Komarudin Watubun: Tradisi Pukul Sapu Lidi Mamala harus ‘Go Internasional
Rangkain Hari Raya Idul Fitri seakan tak ada habisnya. Di beberapa daerah di Indonesia, hari ke-7 Idul Fitri dirayakan dengan berbagai tradisi.
Editor: Toni Bramantoro
Dari sisi bahasa, negeri Mamala merupakan salah satu negeri di jazirah Leihitu Pulau Ambon. Konon, negeri Mamala dalam bahasa daerah disebut dengan kata “Ama-Latu” yaitu “Ama’ artinya Negeri, dan “Latu” artinya Raja sehingga “Ama-Latu” artinya Negeri Raja.
Menurut kisah yang beredar, ketika orang-orang Portugis bertemu dengan penduduk Mamala mereka bertanya asal usulnya.

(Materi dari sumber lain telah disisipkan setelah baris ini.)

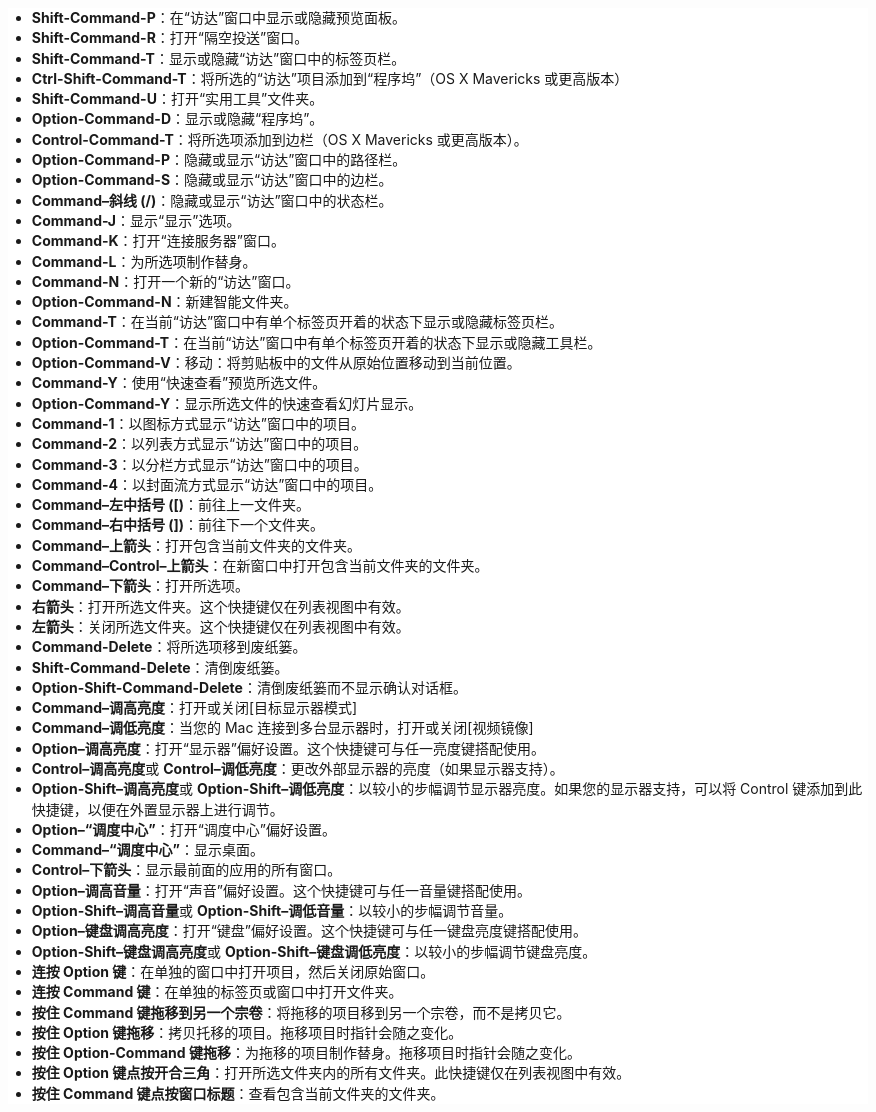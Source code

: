 - **Shift-Command-P**：在“访达”窗口中显示或隐藏预览面板。
- **Shift-Command-R**：打开“隔空投送”窗口。
- **Shift-Command-T**：显示或隐藏“访达”窗口中的标签页栏。
- **Ctrl-Shift-Command-T**：将所选的“访达”项目添加到“程序坞”（OS X Mavericks 或更高版本）
- **Shift-Command-U**：打开“实用工具”文件夹。
- **Option-Command-D**：显示或隐藏“程序坞”。
- **Control-Command-T**：将所选项添加到边栏（OS X Mavericks 或更高版本）。
- **Option-Command-P**：隐藏或显示“访达”窗口中的路径栏。
- **Option-Command-S**：隐藏或显示“访达”窗口中的边栏。
- **Command–斜线 (/)**：隐藏或显示“访达”窗口中的状态栏。
- **Command-J**：显示“显示”选项。
- **Command-K**：打开“连接服务器”窗口。
- **Command-L**：为所选项制作替身。
- **Command-N**：打开一个新的“访达”窗口。
- **Option-Command-N**：新建智能文件夹。
- **Command-T**：在当前“访达”窗口中有单个标签页开着的状态下显示或隐藏标签页栏。
- **Option-Command-T**：在当前“访达”窗口中有单个标签页开着的状态下显示或隐藏工具栏。
- **Option-Command-V**：移动：将剪贴板中的文件从原始位置移动到当前位置。
- **Command-Y**：使用“快速查看”预览所选文件。
- **Option-Command-Y**：显示所选文件的快速查看幻灯片显示。
- **Command-1**：以图标方式显示“访达”窗口中的项目。
- **Command-2**：以列表方式显示“访达”窗口中的项目。
- **Command-3**：以分栏方式显示“访达”窗口中的项目。
- **Command-4**：以封面流方式显示“访达”窗口中的项目。
- **Command–左中括号 ([)**：前往上一文件夹。
- **Command–右中括号 (])**：前往下一个文件夹。
- **Command–上箭头**：打开包含当前文件夹的文件夹。
- **Command–Control–上箭头**：在新窗口中打开包含当前文件夹的文件夹。
- **Command–下箭头**：打开所选项。
- **右箭头**：打开所选文件夹。这个快捷键仅在列表视图中有效。
- **左箭头**：关闭所选文件夹。这个快捷键仅在列表视图中有效。
- **Command-Delete**：将所选项移到废纸篓。
- **Shift-Command-Delete**：清倒废纸篓。
- **Option-Shift-Command-Delete**：清倒废纸篓而不显示确认对话框。
- **Command–调高亮度**：打开或关闭[目标显示器模式]
- **Command–调低亮度**：当您的 Mac 连接到多台显示器时，打开或关闭[视频镜像]
- **Option–调高亮度**：打开“显示器”偏好设置。这个快捷键可与任一亮度键搭配使用。
- **Control–调高亮度**或 **Control–调低亮度**：更改外部显示器的亮度（如果显示器支持）。
- **Option-Shift–调高亮度**或 **Option-Shift–调低亮度**：以较小的步幅调节显示器亮度。如果您的显示器支持，可以将 Control 键添加到此快捷键，以便在外置显示器上进行调节。
- **Option–“调度中心”**：打开“调度中心”偏好设置。
- **Command–“调度中心”**：显示桌面。
- **Control–下箭头**：显示最前面的应用的所有窗口。
- **Option–调高音量**：打开“声音”偏好设置。这个快捷键可与任一音量键搭配使用。
- **Option-Shift–调高音量**或 **Option-Shift–调低音量**：以较小的步幅调节音量。
- **Option–键盘调高亮度**：打开“键盘”偏好设置。这个快捷键可与任一键盘亮度键搭配使用。
- **Option-Shift–键盘调高亮度**或 **Option-Shift–键盘调低亮度**：以较小的步幅调节键盘亮度。
- **连按 Option 键**：在单独的窗口中打开项目，然后关闭原始窗口。
- **连按 Command 键**：在单独的标签页或窗口中打开文件夹。
- **按住 Command 键拖移到另一个宗卷**：将拖移的项目移到另一个宗卷，而不是拷贝它。
- **按住 Option 键拖移**：拷贝托移的项目。拖移项目时指针会随之变化。
- **按住 Option-Command 键拖移**：为拖移的项目制作替身。拖移项目时指针会随之变化。
- **按住 Option 键点按开合三角**：打开所选文件夹内的所有文件夹。此快捷键仅在列表视图中有效。
- **按住 Command 键点按窗口标题**：查看包含当前文件夹的文件夹。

Masyarakat Mamala pun menjawab sambil menunjuk ke arah gunung dengan menyebut kata “Mala-mala”, yang maksudnya letak negeri mereka ke arah gunung yang berwarna kebiru-biruan, yang oleh orang Portugis di sebut “Mamala”.
Walaupun tradisi ini bagian dari rangkaian Idul Fitri, namun yang merayakan tradisi ini tidak hanya dari kalangan umat Muslim, warga beragama lainnya juga banyak yang turut serta.
“Ini menujukkan kekuatan eratnya kekerabatan (pela) orang-orang Maluku yang harus terus kita pegang," tegas Bung Komar yang juga menjadi bakal calon Gubernur Maluku.
Tradisi ini dimulai ketika Latu Liu, pimpinan pemerintahan adat Negeri Mamala, Patti Tiang Bessy/Patti Tembessi (Tukang Besar yang memimpin pembangunan mesjid), dan Imam Tuny (Imam Masjid) bermufakat mendirikan masjid di sekitar abad ke-16.
Perlengkapan pembangunan mesjid pun dikumpulkan dengan mengerahkan rakyat untuk menebang kayu di lereng-lereng gunung dan perbukitan disekitar Mamala.
Kayu-kayu itu diangkut atau dipikul bersama-sama ke lokasi masjid. Dalam perjalanan, salah satu di antara kayu tersebut jatuh dari pikulan dan patah. Kayu yang patah ini panjangnya 20 meter. Padahal, kayu yang dibutuhkan harus berukuran panjang dan dalam keadaan utuh atau tidak boleh disambung.
Hal itulah yang membuat ketiga pemimpin di atas dan masyarakat negeri Mamala mencari solusi yang tepat untuk menyambungkan kayu. Imam Tuny mendapatkan ilham yaitu menyambungkannya dengan mengoleskan minyak yang telah didoakan sebelumnya.
Keesokan harinya ilham yang diperoleh Imam Tuny segera dilaporkan kepada Latu Liu dan Patti Tiang Besy. Ketiga pemimpin tersebut bermufakat untuk mempraktekkannya dan ternyata memberikan hasil yang sangat menggembirakan yakni balok kayu yang patah itu kembali tersambung.
Berdasarkan hal tersebut, ketiga pemimpin mereka berpendapat bahwa minyak yang telah dibacakan ayat-ayat suci al-Qur’an dapat berkhasiat terhadap kayu yang patah, maka kepada manusiapun akan bermanfaat.
Mereka pun bermusyawarah untuk mempraktikan itu ke manusia hingga akhirnya musyawarah tercapai yaitu dengan ditetapkannya tanggal dilakukan percobaan terhadap manusia dengan menggunakan lidi aren yang menurut kepercayaan masyarakat merupakan senjata yang bertuah.